While simultaneously trying to minimize any errors inherent in the task. (Note: don't be an idiot: if you are clambering up and teetering around on a shaky ladder cleaning the gutters of a 3 story building, "errors" due to excessive speed could be most unpleasant).
2. Practice Mindfulness/Cognitive Reframing and Give Yourself Major Credit!
Often, the mental torture we endure when embarking on endless thankless chores is self-induced. Few of these activities are physically painful, and if we were able to just "be" with them instead of fighting against them we wouldn't be nearly so miserable.
So again, the chores become a game, but the "game" this time becomes catching our screwed-up thoughts and taming them. This can be done by consciously reframing them, or by not engaging with them and returning our attention to our present physical sensations and anything that might be reasonably pleasant or redeeming about them. (Colors, textures etc). Bonus: "winning" at this particular game is one of the Ultimate Secrets of Lifelong Happiness, so it's worth playing whenever you can remember to.
For example, anyone but me ever have thoughts like:
"I've only just started and I have so much to do! I'll never be done with this!"
"I shouldn't have to do this at all, someone else should be doing it!"
"Why can other people do this quickly and easily when I'm so slow and crappy at it?"
"There are a hundred other things I should be getting done now, why am I so behind on everything?"
If you made a conscious, reasonable decision to do this task, then these thoughts are not your friends. Don't continue to hang out with them. You can find better mental companions and get self-improvement "credit" at the same time!
3. Music Makes Any Sucky Task Much Better
Or educational podcasts or stand up comedy routines or erotic vampire/zombie fiction or whatever else might be mind-candy while your body is otherwise occupied.
4. Break it Down and Switch it Around
Some people hate to start and stop things, and prefer to immerse themselves in a single task for hours at a time.

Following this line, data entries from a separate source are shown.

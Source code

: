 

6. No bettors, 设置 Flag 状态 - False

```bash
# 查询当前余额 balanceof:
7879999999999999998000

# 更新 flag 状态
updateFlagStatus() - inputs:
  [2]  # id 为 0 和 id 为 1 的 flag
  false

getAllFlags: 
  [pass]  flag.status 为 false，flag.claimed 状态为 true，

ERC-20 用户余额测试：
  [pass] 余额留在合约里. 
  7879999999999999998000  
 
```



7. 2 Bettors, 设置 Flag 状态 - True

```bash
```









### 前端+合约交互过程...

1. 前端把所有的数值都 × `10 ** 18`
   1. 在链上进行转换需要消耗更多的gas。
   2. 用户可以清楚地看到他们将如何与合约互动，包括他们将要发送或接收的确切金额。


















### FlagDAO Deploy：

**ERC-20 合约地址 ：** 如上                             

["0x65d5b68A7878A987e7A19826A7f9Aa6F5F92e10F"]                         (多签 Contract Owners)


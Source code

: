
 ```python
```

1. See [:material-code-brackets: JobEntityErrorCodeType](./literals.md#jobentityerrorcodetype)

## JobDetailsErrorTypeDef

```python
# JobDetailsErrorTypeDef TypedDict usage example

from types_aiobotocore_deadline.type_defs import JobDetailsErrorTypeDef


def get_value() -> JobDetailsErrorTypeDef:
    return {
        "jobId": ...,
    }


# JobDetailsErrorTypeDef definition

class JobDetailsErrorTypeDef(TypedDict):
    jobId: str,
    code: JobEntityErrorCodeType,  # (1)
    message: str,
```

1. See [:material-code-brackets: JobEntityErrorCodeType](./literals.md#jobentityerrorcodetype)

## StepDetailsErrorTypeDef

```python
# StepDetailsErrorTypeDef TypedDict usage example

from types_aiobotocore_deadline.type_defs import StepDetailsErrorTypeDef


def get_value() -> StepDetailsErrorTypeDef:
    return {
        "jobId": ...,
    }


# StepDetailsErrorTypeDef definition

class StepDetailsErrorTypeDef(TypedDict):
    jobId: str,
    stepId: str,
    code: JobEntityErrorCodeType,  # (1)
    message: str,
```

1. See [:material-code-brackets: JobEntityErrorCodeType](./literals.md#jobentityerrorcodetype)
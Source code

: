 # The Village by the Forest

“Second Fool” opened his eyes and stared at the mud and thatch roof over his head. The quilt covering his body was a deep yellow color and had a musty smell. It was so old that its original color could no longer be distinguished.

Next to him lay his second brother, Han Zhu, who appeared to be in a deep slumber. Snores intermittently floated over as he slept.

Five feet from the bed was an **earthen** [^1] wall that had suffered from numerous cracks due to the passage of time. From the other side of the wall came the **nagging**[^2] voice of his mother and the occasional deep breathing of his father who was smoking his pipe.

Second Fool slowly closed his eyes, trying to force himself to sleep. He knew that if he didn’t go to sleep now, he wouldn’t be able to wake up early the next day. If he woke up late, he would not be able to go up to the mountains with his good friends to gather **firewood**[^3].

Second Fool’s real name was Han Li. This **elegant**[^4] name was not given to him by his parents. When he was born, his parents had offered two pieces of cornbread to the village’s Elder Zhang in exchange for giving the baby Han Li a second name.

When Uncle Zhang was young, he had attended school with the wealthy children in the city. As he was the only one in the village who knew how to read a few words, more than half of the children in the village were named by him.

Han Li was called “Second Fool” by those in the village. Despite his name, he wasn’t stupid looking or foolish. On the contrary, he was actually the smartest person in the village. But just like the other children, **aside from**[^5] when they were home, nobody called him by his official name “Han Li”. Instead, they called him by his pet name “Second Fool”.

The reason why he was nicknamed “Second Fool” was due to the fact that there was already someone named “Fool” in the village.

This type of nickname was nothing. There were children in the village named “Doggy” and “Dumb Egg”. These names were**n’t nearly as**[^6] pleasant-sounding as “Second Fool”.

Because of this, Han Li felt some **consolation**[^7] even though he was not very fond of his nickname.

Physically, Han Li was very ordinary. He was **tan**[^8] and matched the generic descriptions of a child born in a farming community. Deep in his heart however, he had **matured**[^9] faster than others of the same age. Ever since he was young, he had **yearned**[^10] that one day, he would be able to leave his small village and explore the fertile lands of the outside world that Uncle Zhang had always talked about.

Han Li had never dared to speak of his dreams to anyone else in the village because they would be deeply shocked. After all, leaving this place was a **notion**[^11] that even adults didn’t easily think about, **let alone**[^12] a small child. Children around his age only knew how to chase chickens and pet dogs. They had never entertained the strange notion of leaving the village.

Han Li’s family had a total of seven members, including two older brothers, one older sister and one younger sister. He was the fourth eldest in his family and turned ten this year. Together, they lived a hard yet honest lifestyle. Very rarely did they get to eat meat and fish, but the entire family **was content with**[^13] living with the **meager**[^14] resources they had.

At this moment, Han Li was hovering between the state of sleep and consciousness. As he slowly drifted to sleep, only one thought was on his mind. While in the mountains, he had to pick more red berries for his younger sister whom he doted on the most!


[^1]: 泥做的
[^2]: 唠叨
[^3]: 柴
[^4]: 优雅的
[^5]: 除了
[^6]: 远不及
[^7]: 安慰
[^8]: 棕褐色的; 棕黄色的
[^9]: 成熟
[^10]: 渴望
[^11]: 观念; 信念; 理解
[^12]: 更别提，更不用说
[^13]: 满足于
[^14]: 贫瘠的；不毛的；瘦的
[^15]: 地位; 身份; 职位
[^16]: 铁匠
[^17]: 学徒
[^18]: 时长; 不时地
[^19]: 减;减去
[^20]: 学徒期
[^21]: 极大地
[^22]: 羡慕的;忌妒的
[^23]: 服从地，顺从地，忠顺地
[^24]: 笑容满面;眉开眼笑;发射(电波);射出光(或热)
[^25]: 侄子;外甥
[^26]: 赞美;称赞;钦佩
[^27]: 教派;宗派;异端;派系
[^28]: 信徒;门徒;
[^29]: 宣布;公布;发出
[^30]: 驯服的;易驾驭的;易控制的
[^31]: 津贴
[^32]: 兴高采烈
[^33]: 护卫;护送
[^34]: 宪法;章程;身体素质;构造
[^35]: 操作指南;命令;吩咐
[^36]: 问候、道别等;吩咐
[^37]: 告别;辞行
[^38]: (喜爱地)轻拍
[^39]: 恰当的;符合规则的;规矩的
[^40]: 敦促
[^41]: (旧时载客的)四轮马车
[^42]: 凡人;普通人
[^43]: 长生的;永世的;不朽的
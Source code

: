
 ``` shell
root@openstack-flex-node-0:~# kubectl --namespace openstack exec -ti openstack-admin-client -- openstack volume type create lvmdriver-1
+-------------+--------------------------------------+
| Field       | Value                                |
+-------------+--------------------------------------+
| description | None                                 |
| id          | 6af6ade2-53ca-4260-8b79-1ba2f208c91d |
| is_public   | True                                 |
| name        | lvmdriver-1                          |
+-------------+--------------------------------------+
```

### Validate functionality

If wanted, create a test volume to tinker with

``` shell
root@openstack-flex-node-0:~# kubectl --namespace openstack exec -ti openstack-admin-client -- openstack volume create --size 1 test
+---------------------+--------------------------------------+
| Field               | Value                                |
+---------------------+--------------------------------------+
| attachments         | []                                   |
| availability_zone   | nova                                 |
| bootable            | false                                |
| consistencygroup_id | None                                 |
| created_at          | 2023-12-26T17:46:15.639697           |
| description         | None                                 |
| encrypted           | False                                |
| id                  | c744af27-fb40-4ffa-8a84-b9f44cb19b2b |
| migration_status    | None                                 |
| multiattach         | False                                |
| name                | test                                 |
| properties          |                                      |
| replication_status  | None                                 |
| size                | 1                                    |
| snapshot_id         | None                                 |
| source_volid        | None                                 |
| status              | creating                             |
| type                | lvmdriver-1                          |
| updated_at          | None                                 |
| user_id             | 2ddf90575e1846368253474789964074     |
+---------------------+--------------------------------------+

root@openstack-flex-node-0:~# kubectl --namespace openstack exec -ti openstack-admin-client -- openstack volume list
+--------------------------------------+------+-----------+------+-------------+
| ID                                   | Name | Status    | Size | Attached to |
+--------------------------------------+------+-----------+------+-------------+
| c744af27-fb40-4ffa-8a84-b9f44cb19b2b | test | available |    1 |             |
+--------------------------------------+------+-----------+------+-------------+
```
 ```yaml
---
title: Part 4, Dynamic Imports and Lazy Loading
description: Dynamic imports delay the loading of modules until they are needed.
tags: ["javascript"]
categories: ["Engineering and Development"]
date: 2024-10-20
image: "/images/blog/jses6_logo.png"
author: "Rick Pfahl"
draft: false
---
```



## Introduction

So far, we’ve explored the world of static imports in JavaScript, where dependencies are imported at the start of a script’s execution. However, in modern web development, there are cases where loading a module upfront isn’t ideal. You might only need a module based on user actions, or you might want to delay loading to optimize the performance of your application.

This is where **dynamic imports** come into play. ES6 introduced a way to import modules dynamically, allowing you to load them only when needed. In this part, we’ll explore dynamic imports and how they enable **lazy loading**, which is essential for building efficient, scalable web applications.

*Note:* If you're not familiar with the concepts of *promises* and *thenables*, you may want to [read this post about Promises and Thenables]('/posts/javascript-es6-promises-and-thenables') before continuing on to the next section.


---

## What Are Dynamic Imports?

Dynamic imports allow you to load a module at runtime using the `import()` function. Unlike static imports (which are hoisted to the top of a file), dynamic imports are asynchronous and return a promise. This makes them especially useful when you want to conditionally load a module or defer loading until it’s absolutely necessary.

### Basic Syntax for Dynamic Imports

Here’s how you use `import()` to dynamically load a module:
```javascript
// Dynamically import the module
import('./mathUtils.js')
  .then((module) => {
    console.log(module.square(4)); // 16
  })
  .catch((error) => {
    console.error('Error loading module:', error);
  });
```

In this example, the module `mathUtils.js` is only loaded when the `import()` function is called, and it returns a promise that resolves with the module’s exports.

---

But others of us have shorter attention spans. I find sometimes it helps to mix it up--think of it as a "circuit" chore-workout and move from station to station. This is especially true when something is mentally challenging or odious. It can help to switch from physical to mental tasks, depending on what sounds the least loathsome.
As I mentioned before, sometimes the Ten Minute Trick to Tackling Hideous Tasks can be quite useful, and can even make this...
...suddenly look like a refreshing break rather than a pain in the ass.
5. Reward Yourself!
Enough of this...
And it's time for...
...whatever anti-oxidant filled nutritious reward your body would appreciate.
[Oh, and btw, after a chore-filled week as we transition to our summer digs, I am now rewarding myself and tagging along with the Lobster on one of her business trips.
This may, unfortunately, mean more crappy camera-phone shots and yet more tedious tales involving health/fitness challenges on the road. And I may eagerly read comments yet still be lame about how often I reply to them for a few more days.]
How do you guys approach chores? Any advice?